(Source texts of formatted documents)
——

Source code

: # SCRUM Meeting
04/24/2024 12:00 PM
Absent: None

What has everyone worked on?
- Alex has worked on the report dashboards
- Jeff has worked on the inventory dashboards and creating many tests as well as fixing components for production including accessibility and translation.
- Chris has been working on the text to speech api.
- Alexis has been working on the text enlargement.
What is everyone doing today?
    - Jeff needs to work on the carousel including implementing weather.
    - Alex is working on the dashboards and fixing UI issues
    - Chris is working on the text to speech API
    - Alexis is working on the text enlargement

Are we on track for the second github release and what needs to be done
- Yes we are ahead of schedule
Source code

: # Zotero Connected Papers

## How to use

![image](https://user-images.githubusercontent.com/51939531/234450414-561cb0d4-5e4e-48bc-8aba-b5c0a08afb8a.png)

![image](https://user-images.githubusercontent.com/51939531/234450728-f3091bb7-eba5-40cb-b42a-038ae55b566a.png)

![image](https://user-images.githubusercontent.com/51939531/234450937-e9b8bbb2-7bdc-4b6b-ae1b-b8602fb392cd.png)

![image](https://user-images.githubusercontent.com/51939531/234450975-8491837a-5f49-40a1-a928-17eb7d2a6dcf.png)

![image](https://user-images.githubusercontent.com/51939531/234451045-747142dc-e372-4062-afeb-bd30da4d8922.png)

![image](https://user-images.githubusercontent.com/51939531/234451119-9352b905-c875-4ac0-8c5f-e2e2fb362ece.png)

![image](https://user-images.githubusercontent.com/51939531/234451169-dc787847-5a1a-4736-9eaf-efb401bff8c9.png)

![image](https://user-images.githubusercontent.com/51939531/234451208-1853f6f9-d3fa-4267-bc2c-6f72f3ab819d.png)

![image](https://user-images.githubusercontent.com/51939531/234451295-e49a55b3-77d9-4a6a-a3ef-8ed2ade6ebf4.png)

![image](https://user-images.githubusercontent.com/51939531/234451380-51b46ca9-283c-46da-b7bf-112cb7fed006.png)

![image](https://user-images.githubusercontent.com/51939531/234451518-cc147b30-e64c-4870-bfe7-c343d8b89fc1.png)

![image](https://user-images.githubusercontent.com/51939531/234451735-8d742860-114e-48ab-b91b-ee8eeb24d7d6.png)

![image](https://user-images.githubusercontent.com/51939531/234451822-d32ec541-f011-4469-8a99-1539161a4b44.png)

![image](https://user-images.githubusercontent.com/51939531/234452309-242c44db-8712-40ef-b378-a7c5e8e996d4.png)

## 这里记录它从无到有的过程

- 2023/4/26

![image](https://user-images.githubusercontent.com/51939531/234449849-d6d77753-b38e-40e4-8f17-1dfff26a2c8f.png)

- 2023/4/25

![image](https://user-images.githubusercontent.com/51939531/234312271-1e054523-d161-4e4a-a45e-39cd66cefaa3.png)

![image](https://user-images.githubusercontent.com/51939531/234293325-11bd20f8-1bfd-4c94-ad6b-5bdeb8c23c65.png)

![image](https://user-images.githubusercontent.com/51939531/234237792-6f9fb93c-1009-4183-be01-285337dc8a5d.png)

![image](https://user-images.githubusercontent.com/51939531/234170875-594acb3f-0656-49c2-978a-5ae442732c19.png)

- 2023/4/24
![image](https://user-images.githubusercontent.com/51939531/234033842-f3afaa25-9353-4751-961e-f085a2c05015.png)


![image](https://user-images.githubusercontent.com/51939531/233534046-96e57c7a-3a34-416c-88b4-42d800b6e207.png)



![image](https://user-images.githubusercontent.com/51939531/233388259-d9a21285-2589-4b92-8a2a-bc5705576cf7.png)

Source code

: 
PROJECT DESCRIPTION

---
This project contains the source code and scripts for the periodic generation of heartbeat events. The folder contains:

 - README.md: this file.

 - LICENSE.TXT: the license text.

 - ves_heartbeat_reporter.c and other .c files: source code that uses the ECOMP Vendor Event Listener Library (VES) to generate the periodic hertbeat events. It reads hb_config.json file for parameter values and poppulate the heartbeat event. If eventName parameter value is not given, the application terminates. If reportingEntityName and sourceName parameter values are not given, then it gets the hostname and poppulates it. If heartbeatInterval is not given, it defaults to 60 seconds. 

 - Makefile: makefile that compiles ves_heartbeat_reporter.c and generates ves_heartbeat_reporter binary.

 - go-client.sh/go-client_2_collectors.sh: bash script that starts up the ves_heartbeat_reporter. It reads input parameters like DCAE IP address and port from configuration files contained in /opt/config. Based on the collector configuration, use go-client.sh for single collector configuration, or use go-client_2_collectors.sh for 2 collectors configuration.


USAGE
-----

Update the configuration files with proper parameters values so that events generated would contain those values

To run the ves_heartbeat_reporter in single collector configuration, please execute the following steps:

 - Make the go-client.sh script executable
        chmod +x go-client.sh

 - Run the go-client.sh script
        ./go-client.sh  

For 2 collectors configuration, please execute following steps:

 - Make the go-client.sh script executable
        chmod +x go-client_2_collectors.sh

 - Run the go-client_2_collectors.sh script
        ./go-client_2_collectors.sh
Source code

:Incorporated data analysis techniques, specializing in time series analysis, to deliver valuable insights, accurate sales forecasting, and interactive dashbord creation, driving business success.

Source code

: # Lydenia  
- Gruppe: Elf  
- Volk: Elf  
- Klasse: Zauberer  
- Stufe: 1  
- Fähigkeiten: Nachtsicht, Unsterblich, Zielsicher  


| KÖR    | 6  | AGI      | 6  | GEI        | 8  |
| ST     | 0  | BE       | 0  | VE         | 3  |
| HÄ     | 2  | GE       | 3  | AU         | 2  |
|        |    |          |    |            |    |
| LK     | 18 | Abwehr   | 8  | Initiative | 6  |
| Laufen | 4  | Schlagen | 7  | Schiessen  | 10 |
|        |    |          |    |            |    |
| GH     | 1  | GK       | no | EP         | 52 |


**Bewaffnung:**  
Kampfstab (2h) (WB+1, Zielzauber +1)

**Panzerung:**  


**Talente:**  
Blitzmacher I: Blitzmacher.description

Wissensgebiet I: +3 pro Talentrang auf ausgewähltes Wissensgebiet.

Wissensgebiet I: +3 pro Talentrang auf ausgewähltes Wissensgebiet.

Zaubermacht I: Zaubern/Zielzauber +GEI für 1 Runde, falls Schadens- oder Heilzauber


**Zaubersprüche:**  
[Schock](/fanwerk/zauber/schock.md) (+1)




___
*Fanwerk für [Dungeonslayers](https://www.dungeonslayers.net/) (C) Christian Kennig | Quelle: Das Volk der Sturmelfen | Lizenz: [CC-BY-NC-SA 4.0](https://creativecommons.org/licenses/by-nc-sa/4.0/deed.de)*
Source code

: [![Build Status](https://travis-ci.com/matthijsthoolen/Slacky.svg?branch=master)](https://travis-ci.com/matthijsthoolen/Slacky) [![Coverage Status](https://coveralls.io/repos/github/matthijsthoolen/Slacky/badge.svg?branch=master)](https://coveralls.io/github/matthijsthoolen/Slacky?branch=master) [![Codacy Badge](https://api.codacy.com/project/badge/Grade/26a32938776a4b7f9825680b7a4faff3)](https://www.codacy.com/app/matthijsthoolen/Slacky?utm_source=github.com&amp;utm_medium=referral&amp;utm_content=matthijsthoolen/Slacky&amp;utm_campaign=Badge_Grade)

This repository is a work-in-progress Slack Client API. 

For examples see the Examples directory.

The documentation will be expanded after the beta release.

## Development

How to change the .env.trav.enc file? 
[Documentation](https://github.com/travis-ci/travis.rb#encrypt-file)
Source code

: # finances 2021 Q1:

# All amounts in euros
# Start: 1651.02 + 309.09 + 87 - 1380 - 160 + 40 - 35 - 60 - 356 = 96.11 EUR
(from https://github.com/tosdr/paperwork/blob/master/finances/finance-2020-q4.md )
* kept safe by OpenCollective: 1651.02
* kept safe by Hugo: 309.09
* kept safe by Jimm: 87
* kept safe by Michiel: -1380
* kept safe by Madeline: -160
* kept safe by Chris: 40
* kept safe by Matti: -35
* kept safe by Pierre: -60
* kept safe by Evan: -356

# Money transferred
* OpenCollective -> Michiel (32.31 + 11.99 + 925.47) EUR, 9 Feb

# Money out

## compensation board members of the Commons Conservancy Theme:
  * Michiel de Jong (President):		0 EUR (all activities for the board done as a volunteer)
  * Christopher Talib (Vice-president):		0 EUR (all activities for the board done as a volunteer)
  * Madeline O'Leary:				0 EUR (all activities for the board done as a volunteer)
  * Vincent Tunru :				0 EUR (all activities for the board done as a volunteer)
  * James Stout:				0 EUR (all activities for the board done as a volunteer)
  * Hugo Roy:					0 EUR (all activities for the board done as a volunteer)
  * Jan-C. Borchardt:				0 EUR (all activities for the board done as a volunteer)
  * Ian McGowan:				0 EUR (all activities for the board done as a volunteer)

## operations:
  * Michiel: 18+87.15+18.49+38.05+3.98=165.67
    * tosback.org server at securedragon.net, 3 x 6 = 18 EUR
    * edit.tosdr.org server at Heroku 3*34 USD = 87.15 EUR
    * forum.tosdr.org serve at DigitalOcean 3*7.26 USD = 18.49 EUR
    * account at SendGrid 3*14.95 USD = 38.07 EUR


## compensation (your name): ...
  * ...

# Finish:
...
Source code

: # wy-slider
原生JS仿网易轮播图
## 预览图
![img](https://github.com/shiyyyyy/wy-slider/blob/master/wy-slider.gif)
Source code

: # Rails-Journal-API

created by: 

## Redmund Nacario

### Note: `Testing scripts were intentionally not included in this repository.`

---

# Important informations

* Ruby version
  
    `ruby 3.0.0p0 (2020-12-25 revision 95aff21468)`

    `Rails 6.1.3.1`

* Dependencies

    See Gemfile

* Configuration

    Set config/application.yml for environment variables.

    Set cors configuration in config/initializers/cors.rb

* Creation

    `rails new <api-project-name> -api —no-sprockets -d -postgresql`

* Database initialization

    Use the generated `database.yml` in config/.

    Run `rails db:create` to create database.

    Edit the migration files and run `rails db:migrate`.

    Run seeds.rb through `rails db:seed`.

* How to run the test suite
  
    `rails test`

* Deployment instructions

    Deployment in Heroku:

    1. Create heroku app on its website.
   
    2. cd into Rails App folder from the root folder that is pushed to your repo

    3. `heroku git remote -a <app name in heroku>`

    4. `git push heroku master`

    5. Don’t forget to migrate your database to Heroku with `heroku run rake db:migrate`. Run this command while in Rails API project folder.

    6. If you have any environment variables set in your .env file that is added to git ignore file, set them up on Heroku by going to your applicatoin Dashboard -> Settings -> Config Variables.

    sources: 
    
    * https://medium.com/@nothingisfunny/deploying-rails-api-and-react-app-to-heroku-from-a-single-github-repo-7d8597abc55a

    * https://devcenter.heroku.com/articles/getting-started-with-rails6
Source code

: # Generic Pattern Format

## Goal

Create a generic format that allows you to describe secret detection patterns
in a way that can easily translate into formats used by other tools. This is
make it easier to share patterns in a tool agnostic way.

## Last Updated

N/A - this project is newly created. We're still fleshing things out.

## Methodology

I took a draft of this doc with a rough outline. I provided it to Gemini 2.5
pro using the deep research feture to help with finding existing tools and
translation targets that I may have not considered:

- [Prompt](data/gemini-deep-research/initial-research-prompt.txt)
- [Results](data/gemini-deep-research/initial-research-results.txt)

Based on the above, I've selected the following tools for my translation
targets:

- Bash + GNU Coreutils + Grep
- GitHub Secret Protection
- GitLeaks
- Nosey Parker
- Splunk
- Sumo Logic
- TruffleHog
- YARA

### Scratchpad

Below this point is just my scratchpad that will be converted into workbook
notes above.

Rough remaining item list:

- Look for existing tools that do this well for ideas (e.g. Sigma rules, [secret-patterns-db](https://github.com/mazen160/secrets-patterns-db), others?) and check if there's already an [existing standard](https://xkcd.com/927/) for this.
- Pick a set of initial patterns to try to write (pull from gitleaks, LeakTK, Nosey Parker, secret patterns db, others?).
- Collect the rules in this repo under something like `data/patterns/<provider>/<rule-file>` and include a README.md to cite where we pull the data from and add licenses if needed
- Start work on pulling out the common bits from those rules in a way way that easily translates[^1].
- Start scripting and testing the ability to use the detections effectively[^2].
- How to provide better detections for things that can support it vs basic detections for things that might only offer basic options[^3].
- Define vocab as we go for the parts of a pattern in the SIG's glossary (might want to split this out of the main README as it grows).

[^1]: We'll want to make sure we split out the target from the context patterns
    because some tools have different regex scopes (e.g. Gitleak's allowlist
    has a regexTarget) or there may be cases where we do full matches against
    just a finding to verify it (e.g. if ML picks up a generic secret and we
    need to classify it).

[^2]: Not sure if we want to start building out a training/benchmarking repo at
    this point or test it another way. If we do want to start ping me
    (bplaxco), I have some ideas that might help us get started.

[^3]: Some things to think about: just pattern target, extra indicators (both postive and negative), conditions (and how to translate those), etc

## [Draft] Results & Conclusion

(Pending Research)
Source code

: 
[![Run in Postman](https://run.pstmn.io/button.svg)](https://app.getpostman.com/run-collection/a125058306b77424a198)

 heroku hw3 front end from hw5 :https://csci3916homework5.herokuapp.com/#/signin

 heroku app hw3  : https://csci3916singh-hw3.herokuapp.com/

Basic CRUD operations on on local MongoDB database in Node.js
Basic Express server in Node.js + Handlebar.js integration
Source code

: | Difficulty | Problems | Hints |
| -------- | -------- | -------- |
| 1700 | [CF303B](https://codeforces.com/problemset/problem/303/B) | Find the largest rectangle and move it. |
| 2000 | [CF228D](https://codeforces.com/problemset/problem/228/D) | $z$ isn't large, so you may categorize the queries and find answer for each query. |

——

## [Task goal]
Could you state how many lines above include the word "Madeline"? Reply with that number alone.

## [Response to this task]
2